TASK STATEMENT ->
Extract every line below that contains the word "普通线路".

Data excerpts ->

- - -

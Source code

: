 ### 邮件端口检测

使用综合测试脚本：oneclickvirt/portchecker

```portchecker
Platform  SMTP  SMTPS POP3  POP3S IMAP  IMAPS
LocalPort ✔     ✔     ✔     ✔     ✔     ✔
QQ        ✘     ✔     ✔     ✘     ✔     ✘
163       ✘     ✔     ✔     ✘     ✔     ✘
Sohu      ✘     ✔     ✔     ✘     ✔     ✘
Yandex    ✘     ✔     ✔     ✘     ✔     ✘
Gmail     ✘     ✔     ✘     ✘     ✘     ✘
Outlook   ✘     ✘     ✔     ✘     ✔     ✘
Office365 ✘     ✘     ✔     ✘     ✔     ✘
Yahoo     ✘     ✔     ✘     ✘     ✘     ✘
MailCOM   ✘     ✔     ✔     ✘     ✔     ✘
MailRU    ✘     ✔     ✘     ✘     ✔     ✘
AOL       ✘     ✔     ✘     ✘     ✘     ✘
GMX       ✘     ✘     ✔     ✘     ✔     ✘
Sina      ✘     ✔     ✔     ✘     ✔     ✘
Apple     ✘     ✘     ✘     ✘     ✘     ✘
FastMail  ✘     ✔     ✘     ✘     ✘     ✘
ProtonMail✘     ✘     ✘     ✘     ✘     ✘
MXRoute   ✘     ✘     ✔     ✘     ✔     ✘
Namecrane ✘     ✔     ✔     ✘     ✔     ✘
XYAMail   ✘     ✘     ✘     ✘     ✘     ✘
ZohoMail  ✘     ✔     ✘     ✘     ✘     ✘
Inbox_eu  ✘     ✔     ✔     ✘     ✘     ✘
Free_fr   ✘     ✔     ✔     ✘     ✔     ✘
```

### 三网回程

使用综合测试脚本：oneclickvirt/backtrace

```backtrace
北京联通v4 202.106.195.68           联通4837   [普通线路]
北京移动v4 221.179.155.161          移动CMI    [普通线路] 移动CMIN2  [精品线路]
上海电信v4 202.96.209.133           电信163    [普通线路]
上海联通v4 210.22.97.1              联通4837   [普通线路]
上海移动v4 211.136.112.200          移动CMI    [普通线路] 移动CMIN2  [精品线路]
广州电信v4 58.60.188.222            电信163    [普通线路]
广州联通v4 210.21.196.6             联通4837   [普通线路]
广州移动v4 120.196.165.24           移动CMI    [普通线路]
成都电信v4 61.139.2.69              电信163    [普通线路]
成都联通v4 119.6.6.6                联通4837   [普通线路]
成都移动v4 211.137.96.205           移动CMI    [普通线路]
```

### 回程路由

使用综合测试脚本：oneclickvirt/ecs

- - -

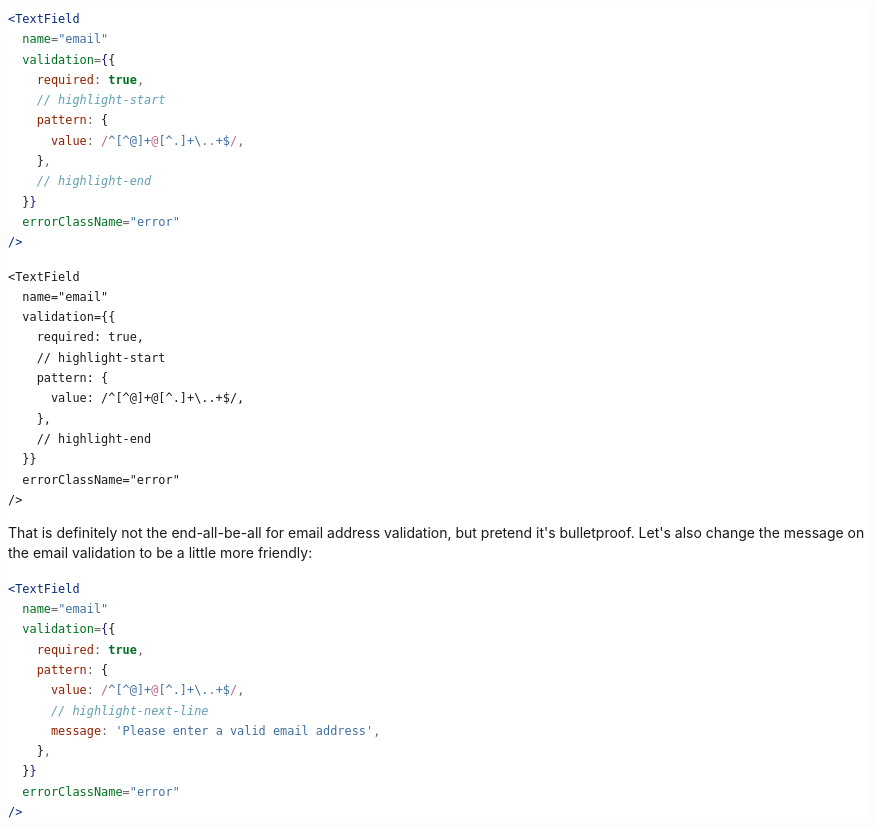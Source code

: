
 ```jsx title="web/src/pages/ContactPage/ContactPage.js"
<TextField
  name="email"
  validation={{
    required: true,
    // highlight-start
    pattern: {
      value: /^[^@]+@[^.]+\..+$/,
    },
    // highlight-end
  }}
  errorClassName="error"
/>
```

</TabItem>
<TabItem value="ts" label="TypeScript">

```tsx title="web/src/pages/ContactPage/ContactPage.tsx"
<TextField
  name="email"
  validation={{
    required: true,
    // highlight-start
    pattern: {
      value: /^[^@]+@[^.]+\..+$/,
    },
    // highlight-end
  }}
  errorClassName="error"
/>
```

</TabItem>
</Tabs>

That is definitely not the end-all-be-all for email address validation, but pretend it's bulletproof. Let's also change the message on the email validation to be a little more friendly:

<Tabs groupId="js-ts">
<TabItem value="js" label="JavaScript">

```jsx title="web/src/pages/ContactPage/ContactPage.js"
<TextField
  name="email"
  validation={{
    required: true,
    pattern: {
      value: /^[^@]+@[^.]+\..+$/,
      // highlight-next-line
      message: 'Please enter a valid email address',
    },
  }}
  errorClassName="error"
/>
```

- - -

RESPONSE BELOW ->
北京联通v4 202.106.195.68           联通4837   [普通线路]
北京移动v4 221.179.155.161          移动CMI    [普通线路] 移动CMIN2  [精品线路]
上海电信v4 202.96.209.133           电信163    [普通线路]
上海联通v4 210.22.97.1              联通4837   [普通线路]
上海移动v4 211.136.112.200          移动CMI    [普通线路] 移动CMIN2  [精品线路]
广州电信v4 58.60.188.222            电信163    [普通线路]
广州联通v4 210.21.196.6             联通4837   [普通线路]
广州移动v4 120.196.165.24           移动CMI    [普通线路]
成都电信v4 61.139.2.69              电信163    [普通线路]
成都联通v4 119.6.6.6                联通4837   [普通线路]
成都移动v4 211.137.96.205           移动CMI    [普通线路]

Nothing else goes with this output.